WORK INSTRUCTION
Copy out all the lines of the data that hold the word "Georg".

Saved data entries
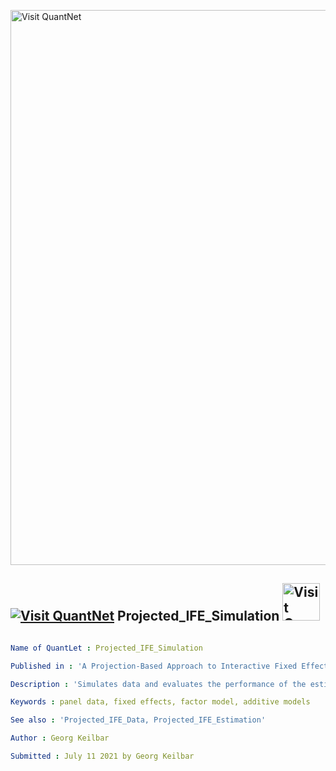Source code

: [<img src="https://github.com/QuantLet/Styleguide-and-FAQ/blob/master/pictures/banner.png" width="888" alt="Visit QuantNet">](http://quantlet.de/)

## [<img src="https://github.com/QuantLet/Styleguide-and-FAQ/blob/master/pictures/qloqo.png" alt="Visit QuantNet">](http://quantlet.de/) **Projected_IFE_Simulation** [<img src="https://github.com/QuantLet/Styleguide-and-FAQ/blob/master/pictures/QN2.png" width="60" alt="Visit QuantNet 2.0">](http://quantlet.de/)

```yaml

Name of QuantLet : Projected_IFE_Simulation

Published in : 'A Projection-Based Approach to Interactive Fixed Effects'

Description : 'Simulates data and evaluates the performance of the estimators for the regression parameters and for the interactive fixed effect components.'

Keywords : panel data, fixed effects, factor model, additive models

See also : 'Projected_IFE_Data, Projected_IFE_Estimation'

Author : Georg Keilbar

Submitted : July 11 2021 by Georg Keilbar

```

RESPONSE AREA
Author : Georg Keilbar
Submitted : July 11 2021 by Georg Keilbar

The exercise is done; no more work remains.